Yin e yang

YIN E YANG: L’INSOSTENIBILE MUTEVOLEZZA DELL’ESSERE

In cinese i caratteri per Yin e Yang indicano una montagna con a fianco la luna o il sole a determinare il versante assolato o ombroso del monte. Nella rappresentazione ideografica dei due principi motori del Tao vi è implicita la transizione degli astri, un movimento dinamico non il permanere statico. Lao Tze, patriarca del taoismo, recita nel Tao Te Ching (Il libro della via e della virtù): la Via veramente Via non è una Via costante.

Yin e Yang si alternano, non si oppongono: quando uno ascende, l’altro all’opposto decresce. Nell’I-Ching (Libro dei Mutamenti), la linea intera (Yang) e la linea spezzata (Yin) generano dapprima gli otto trigrammi (gli elementi) e in seguito i sessantaquattro esagrammi, vessilli grafici degli stati mutevoli dell’essere, sempre transeunte. L’essere che si pone davanti ai nostri occhi non è dunque un monolite fatto di opposizioni manichee, ma è un caleidoscopio in perenne creazione di stati mutevoli. Il mondo si manifesta in infinite varianti generate dall’alternanza dei due principi in cui niente permane ma sempre si trasforma.

L’Occidente al tramonto, lontano ormai da quell’alba greca in cui la metamorfosi era fondamento della creazione e della meraviglia, si fossilizza sempre più nell’opposizione intransigente. O piace o non piace, o funziona o non funziona. Nessuna possibilità nel mezzo.

Evoluzione dei caratteri Yin e Yang nei secoli

In questo momento così fragile, complesso e problematico, le opposizioni non sfumano ma diventano granitiche. Qualsiasi idea o progetto si attui immediatamente genera partigiani e oppositori. Non si ha la pazienza di attendere, di comprendere, di osservare. Ci si scaglia o si difende a spada tratta. Non si ha nemmeno la compassione di comprendere la difficoltà di qualsiasi agire.

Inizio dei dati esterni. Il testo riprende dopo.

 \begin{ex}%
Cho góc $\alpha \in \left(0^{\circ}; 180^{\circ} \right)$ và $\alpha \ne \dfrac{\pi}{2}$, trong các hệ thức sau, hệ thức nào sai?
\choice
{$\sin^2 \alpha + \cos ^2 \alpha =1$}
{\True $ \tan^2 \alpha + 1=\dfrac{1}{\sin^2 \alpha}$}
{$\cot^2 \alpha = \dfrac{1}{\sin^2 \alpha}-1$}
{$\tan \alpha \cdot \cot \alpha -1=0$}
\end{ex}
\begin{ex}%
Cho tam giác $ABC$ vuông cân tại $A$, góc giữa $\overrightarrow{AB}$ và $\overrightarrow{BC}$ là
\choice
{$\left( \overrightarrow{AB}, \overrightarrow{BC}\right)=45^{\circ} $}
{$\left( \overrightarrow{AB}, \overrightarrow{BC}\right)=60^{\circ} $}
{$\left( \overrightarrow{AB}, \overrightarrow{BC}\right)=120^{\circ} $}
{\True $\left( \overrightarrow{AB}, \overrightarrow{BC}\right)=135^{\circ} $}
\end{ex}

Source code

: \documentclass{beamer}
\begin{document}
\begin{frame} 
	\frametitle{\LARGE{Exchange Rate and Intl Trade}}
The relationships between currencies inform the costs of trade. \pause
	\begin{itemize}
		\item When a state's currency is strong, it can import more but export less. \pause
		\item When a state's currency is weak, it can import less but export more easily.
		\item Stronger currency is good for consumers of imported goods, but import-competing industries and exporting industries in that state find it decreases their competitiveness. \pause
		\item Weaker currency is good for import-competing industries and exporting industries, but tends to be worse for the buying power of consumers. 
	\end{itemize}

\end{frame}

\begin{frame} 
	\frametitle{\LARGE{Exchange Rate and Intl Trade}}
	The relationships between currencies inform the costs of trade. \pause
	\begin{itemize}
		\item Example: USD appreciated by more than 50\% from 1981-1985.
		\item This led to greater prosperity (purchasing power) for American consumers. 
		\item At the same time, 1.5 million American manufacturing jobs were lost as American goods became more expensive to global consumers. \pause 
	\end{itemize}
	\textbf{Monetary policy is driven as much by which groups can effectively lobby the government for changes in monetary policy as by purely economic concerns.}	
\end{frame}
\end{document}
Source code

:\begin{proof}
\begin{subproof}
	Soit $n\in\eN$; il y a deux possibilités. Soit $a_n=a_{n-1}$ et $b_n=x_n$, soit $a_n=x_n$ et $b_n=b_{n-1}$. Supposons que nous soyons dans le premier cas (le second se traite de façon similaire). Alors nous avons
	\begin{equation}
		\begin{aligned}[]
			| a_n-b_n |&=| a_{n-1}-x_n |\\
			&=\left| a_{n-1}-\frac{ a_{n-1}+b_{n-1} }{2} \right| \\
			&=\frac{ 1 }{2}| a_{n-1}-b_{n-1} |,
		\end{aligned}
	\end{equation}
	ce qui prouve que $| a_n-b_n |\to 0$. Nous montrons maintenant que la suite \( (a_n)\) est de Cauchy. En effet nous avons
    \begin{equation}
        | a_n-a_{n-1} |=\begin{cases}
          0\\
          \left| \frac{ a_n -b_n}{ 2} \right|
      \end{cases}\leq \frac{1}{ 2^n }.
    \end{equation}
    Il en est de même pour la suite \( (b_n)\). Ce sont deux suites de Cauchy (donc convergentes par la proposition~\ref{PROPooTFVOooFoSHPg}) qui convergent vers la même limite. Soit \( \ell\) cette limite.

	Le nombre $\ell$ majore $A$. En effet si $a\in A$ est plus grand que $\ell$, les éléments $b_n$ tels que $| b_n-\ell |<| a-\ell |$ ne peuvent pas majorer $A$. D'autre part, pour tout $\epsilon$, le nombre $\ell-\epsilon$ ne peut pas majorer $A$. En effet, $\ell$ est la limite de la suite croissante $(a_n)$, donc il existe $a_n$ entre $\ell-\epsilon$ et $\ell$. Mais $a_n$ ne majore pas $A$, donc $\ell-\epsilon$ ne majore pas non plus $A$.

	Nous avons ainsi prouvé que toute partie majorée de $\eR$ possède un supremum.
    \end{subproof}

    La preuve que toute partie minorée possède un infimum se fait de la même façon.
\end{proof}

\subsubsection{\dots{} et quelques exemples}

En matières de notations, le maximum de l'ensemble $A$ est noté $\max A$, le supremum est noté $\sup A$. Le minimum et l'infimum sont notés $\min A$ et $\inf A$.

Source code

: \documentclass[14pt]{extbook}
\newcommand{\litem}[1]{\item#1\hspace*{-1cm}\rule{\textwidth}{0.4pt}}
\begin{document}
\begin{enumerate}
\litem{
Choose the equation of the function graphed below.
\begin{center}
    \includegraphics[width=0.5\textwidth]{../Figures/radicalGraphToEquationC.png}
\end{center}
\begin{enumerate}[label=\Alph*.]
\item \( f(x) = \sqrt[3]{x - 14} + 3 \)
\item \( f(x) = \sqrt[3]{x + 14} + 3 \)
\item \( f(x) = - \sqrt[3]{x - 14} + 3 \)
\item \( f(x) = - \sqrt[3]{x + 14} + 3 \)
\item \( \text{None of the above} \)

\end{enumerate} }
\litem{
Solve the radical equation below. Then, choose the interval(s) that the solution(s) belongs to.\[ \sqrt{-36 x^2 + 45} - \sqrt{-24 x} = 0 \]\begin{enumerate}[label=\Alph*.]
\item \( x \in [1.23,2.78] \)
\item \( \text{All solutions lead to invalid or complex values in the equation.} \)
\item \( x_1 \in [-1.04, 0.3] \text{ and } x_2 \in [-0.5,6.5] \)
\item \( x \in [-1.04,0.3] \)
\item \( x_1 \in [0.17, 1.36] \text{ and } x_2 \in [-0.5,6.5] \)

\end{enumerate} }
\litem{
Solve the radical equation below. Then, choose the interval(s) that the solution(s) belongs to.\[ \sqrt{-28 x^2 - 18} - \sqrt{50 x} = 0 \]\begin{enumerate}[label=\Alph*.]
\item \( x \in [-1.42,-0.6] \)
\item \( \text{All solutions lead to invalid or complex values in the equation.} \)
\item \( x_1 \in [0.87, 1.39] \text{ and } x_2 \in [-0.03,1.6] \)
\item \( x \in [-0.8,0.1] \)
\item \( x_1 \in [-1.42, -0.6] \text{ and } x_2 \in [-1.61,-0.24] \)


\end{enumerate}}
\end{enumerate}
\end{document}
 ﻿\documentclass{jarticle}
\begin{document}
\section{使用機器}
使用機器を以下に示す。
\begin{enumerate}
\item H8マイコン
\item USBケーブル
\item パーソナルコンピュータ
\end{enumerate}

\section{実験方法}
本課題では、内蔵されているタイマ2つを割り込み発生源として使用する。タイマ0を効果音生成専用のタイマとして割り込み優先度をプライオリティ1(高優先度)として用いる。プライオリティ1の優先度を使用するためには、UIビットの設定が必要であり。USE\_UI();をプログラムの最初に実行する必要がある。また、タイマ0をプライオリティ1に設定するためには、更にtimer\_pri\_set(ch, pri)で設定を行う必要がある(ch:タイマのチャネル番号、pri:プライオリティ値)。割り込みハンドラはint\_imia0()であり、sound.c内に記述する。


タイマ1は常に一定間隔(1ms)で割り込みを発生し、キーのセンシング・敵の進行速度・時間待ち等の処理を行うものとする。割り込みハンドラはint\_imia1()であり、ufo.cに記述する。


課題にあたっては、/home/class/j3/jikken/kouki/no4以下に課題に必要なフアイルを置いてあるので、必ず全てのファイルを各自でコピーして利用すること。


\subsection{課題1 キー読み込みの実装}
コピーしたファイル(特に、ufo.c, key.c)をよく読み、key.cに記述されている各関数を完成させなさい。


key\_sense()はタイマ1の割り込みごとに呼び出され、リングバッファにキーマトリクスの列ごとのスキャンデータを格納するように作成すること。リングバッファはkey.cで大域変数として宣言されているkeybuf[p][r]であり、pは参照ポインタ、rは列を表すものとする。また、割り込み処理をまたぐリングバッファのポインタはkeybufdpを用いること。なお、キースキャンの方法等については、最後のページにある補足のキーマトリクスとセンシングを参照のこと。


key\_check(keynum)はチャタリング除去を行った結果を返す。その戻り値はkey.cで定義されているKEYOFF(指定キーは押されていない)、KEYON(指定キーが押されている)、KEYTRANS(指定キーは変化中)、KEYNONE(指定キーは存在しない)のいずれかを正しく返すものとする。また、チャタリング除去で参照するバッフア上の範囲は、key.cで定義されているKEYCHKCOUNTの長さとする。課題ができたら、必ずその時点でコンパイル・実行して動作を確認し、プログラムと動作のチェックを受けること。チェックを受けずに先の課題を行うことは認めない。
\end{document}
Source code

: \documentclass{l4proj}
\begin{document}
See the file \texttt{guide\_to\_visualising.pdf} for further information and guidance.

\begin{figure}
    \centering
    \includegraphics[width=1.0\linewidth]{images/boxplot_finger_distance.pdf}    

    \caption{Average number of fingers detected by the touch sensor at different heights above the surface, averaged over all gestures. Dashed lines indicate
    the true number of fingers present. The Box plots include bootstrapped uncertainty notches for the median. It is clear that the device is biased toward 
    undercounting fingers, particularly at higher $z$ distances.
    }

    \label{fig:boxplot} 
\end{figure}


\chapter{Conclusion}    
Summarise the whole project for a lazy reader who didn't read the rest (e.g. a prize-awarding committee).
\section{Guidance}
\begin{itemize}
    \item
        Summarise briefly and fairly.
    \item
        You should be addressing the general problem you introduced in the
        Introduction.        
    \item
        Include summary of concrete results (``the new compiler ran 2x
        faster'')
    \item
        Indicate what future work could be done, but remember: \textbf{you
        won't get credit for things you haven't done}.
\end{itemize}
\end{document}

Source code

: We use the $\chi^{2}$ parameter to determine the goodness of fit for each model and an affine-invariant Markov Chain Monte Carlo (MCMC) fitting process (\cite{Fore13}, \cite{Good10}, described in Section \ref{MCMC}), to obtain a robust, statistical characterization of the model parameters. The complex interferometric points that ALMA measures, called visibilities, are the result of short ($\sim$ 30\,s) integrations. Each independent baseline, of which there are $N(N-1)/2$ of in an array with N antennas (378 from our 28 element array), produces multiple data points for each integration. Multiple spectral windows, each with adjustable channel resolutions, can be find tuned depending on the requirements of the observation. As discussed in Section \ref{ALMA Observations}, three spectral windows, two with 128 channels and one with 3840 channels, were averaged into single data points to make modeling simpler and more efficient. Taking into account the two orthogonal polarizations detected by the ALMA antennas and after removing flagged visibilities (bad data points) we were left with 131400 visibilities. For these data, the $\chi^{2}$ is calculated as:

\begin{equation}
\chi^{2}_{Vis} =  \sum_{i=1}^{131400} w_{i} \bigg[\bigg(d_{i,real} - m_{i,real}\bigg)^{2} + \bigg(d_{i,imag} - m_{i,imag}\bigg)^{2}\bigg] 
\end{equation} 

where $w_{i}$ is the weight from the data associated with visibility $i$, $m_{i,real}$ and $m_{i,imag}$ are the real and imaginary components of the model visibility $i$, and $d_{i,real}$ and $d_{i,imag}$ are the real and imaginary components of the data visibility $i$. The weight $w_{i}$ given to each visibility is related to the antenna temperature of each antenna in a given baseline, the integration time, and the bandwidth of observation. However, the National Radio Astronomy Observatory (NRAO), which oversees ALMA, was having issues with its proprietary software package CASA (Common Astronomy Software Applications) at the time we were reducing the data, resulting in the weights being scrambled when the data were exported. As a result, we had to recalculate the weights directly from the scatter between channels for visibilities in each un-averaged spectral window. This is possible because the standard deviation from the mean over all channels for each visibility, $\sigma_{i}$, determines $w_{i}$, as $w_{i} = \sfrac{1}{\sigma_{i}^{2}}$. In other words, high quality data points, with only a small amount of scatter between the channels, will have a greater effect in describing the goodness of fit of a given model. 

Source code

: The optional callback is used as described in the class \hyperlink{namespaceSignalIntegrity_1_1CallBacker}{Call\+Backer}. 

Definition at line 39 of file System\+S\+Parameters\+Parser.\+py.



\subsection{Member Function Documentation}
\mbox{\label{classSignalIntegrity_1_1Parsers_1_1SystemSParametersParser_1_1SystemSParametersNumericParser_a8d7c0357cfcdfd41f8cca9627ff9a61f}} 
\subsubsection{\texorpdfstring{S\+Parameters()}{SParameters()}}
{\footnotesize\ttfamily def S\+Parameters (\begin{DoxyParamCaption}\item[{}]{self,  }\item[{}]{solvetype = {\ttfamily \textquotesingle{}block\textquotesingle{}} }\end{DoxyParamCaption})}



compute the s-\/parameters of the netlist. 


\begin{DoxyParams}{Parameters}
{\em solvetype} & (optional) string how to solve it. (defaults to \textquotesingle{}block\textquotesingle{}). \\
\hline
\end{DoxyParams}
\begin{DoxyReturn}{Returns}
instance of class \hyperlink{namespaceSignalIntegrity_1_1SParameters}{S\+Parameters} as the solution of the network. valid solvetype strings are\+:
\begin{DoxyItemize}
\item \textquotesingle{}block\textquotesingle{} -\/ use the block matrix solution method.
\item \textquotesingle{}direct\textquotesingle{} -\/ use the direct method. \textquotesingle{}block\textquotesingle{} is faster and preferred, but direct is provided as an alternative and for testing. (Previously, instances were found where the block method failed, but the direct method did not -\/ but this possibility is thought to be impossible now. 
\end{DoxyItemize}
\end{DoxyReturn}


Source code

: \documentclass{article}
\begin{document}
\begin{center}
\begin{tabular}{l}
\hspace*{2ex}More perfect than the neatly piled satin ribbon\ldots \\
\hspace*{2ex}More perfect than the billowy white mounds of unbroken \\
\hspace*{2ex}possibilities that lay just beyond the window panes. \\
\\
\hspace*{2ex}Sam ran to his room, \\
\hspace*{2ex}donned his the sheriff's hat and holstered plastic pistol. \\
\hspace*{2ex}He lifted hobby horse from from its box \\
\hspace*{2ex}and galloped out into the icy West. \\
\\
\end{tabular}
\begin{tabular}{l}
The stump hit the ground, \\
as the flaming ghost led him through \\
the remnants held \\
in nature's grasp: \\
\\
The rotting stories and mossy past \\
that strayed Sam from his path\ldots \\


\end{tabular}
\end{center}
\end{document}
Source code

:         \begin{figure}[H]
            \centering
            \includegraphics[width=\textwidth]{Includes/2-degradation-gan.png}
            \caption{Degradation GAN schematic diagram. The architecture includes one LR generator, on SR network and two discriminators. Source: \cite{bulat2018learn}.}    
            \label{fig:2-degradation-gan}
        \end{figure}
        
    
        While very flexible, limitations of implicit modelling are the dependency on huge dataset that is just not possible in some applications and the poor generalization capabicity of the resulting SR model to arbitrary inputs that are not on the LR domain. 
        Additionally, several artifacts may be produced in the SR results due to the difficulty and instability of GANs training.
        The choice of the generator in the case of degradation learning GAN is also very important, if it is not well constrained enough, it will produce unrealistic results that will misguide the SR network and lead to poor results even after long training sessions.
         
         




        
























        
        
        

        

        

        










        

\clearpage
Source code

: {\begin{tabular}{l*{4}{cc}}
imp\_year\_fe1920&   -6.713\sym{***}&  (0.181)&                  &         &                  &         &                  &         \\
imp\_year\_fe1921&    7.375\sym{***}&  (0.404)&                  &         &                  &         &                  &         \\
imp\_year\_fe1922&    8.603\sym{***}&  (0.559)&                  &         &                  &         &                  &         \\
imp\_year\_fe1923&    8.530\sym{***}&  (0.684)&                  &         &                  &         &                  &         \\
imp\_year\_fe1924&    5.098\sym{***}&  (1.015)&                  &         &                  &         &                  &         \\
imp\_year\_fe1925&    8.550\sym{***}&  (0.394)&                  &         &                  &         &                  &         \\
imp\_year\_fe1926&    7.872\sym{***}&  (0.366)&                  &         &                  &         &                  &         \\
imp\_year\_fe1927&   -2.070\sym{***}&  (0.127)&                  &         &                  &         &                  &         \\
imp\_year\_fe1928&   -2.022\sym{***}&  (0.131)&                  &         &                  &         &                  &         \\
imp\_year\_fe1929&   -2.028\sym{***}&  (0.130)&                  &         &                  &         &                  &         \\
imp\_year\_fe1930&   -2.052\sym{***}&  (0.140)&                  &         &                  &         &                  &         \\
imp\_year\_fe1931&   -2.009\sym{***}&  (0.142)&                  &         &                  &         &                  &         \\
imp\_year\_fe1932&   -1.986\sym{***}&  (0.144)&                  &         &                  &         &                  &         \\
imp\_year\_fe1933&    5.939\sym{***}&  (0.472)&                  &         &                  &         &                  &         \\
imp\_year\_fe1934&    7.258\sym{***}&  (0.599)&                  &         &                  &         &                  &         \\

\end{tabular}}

Questo avviene per i vari progetti di delivery teatrali e simili (Kepler-452, Spazio Franco, Teatro dei venti) così come il progetto Zona Rossa del Teatro Bellini di Napoli. Quest’ultimo poi è stato gravato dall’etichetta “Grande Fratello teatrale” banalizzando le intenzioni sottese a un atto che prova a essere di resistenza, coinvolgimento, creazione nonostante le difficoltà.

Sei artisti (non li chiamo attori perché le personalità coinvolte sono difficilmente inscrivibili in una sola categoria) Alfredo Angelici, Federica Carruba Toscano, PierGiuseppe di Tanno, Licia Lanera, Pier Lorenzo Pisano, Matilde Vigna, si chiuderanno in teatro senza sapere quando ne usciranno. In questa volontaria clausura faranno quello che sanno fare: proveranno a creare, ma senza l’assillo del risultato. E questo lo faranno davanti alle telecamere, esponendosi nel momento più fragile e solitamente più protetto. Potrebbe essere un fallimento, così come un momento meraviglioso ed eccitante di creazione. Non importa il risultato. Importa farlo nonostante tutto. Importa provare a comunicare la difficoltà e la meraviglia che accompagna qualsiasi atto creativo.

Alla fine del processo, potremo stare a disquisire di estetica, tecnica, funzionalità, etc. Oggi, nelle condizioni in cui siamo, possiamo solo sostenere chi ha deciso di impegnarsi in questo come in altri progetti. Proviamo per una volta a essere occhi che osservano senza giudizio, proviamo a esercitare la compassione verso le tensioni o aspirazioni altrui.

Questo non è un invito a lasciar perdere il senso critico. Anzi. Esercitiamolo con benevolenza e intento costruttivo. Esponiamo piuttosto punti di vista che possano essere utili e questo senza porsi come tanti Gesù nel tempio. Siamo solleciti nel proporre possibili variazioni e cambi di rotta laddove si presume esista una questione problematica, ma senza l’arroganza di chi pensa di avere la verità in tasca.

Il teatro, e le arti sceniche tutte, necessitano dell’apporto di ognuno per superare un momento che vedrà molti cambiamenti e non tutti positivi. Le difficoltà per il settore non finiranno insieme all’emergenza sanitaria, così come non sono cominciate con essa. Bisogna trovare insieme non una o due soluzioni, ma molte varianti perché l’evoluzione non procede per linea retta ma è un albero con infinite fronde.